BEGIN

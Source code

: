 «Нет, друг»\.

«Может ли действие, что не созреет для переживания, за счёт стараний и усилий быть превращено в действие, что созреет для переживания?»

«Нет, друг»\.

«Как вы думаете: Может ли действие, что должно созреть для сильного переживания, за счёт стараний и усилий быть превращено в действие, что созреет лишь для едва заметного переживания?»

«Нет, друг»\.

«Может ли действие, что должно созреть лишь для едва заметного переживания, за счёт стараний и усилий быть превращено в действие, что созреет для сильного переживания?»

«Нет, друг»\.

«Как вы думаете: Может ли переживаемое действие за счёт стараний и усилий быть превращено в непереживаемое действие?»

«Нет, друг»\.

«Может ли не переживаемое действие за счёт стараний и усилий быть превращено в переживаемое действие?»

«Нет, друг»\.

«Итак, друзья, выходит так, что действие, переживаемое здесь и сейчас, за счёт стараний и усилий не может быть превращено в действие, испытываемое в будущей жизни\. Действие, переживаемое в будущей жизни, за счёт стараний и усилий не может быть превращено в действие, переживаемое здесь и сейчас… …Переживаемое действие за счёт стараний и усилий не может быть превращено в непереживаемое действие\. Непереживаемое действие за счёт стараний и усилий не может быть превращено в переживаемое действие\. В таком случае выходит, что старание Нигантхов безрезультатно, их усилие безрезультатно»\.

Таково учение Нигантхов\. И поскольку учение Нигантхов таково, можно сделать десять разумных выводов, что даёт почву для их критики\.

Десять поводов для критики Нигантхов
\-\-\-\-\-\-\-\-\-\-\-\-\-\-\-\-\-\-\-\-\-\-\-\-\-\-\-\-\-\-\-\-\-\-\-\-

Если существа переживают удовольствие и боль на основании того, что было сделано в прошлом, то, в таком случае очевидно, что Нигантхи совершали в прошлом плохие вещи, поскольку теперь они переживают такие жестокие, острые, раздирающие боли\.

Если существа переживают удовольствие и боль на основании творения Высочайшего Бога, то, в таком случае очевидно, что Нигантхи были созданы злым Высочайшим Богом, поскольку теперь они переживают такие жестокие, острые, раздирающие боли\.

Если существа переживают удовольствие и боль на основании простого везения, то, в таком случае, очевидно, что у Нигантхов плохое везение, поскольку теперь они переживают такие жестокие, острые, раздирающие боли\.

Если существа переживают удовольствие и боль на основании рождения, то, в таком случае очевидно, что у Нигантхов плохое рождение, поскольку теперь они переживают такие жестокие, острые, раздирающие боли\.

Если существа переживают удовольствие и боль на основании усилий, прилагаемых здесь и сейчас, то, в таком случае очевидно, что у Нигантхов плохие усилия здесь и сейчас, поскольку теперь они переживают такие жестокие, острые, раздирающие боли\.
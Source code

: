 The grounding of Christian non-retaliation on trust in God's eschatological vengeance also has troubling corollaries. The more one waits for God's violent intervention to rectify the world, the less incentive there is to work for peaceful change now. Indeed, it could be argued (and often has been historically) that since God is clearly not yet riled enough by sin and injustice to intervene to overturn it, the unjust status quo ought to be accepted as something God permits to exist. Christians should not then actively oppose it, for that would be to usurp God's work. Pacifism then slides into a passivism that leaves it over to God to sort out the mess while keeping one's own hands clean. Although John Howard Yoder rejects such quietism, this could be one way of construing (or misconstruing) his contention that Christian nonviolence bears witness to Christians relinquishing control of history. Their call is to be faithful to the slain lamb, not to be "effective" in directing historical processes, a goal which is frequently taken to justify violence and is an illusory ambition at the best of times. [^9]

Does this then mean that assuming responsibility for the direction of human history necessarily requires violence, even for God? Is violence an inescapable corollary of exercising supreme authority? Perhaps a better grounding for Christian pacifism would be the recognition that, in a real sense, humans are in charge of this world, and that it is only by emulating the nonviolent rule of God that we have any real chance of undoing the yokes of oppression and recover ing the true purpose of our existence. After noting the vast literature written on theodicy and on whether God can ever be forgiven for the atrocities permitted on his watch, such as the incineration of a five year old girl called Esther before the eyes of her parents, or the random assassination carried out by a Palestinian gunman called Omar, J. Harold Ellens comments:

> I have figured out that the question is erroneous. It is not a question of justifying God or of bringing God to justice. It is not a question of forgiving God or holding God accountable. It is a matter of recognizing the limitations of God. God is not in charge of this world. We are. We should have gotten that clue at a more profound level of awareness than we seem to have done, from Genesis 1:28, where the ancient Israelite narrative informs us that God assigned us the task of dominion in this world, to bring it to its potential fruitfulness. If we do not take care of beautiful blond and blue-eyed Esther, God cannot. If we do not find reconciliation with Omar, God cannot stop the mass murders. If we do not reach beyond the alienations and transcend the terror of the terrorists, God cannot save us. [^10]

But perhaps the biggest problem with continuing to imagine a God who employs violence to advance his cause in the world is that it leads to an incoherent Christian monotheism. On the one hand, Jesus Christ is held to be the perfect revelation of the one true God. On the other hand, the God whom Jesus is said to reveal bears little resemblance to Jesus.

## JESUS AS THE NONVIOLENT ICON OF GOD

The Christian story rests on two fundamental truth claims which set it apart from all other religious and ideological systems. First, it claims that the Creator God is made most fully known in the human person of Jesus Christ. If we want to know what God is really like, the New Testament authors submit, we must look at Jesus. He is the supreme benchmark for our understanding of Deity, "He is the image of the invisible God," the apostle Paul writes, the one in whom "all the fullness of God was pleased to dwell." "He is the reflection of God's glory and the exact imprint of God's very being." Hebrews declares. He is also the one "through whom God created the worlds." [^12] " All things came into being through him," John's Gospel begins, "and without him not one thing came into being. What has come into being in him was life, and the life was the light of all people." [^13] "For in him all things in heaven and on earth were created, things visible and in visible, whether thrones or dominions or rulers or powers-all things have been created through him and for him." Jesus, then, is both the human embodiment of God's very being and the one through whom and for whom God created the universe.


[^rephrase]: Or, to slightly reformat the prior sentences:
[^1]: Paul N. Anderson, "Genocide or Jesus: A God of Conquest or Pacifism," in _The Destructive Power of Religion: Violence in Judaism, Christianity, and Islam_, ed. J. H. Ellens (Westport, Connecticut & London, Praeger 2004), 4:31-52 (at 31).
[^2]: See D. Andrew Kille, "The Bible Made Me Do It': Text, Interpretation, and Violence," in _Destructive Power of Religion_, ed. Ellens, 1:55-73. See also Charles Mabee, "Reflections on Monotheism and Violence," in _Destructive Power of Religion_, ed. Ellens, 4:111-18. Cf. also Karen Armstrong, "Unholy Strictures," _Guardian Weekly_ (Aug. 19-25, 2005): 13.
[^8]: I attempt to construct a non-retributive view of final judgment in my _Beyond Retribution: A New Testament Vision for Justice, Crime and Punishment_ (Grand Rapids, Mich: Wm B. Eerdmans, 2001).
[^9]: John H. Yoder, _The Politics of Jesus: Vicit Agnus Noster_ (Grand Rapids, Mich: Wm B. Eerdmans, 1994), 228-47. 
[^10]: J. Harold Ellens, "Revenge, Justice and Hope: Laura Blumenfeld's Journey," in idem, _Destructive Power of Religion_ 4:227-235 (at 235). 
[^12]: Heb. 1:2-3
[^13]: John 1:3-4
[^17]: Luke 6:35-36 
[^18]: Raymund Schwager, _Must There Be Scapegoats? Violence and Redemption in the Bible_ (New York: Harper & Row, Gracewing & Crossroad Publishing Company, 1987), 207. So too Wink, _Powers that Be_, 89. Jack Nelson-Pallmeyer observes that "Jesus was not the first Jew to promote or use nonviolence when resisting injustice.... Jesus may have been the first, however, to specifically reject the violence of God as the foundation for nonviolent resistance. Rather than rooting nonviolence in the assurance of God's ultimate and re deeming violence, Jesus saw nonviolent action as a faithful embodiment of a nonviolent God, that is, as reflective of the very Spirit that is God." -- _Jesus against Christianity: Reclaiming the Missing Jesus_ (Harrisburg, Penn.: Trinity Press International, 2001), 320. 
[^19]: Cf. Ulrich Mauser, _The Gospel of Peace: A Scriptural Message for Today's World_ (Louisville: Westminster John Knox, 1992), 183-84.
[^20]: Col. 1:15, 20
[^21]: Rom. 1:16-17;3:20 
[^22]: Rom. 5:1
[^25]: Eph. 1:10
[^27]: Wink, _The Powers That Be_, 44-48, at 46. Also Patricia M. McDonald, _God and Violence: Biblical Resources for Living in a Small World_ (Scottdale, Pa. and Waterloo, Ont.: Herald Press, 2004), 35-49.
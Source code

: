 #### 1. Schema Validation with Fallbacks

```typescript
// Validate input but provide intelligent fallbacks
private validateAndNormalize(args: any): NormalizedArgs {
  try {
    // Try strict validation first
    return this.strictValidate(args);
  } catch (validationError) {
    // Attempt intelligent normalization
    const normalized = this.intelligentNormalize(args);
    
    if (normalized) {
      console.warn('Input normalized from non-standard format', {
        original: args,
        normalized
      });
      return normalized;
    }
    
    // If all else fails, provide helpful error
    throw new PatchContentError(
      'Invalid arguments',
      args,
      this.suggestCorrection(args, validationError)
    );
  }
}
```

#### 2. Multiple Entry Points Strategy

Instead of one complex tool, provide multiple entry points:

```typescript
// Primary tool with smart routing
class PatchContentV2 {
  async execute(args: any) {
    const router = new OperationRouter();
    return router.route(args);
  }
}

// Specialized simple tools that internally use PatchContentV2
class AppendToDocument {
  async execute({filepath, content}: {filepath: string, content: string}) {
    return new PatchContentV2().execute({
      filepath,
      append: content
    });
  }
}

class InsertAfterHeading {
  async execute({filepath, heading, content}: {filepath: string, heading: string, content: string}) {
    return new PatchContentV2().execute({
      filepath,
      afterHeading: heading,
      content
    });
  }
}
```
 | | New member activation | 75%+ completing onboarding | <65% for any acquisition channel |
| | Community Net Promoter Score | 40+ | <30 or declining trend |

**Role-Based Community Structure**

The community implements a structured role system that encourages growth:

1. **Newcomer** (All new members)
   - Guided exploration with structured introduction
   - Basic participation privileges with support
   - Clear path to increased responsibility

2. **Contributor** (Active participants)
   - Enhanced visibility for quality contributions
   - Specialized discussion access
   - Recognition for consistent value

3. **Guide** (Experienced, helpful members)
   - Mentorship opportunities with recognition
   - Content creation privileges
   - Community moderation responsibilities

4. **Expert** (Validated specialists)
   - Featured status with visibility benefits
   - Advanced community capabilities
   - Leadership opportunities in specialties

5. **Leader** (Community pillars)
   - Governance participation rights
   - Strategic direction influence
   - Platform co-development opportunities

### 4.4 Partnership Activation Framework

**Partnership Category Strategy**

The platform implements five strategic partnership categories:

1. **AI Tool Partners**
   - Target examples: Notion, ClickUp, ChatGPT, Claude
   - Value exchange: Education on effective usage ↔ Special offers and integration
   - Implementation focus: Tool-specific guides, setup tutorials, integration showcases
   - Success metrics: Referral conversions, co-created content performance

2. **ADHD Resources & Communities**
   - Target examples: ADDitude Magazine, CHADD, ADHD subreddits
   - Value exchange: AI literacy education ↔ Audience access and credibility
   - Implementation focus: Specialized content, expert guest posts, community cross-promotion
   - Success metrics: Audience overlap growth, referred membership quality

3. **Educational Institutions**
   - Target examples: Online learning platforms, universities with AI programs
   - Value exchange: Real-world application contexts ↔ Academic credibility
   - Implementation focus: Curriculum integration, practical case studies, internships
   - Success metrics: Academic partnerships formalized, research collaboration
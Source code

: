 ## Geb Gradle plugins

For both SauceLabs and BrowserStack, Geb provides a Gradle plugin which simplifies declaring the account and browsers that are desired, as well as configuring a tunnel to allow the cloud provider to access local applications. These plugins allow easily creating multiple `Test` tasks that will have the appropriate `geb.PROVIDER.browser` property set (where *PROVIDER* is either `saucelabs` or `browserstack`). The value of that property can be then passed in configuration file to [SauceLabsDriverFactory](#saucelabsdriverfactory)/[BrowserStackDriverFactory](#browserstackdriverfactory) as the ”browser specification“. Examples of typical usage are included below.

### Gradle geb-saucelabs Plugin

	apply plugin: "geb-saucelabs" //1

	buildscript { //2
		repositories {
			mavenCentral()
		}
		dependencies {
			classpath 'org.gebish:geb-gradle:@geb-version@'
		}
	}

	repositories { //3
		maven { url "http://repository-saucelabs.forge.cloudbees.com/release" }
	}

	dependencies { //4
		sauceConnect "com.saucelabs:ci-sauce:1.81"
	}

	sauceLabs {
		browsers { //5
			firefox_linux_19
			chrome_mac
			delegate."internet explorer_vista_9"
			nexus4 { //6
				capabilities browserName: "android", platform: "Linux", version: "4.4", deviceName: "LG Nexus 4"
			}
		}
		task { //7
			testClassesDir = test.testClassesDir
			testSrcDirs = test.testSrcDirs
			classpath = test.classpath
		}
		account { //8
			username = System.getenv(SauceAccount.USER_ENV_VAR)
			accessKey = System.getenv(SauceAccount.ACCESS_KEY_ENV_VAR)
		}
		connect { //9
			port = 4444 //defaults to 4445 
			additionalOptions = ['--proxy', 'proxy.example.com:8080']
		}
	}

END

-- ASSIGNED TASK --
Each line that mentions the string "growth" must be copied from the listing.

-- EXERCISE RESPONSE --
The community implements a structured role system that encourages growth:
   - Success metrics: Audience overlap growth, referred membership quality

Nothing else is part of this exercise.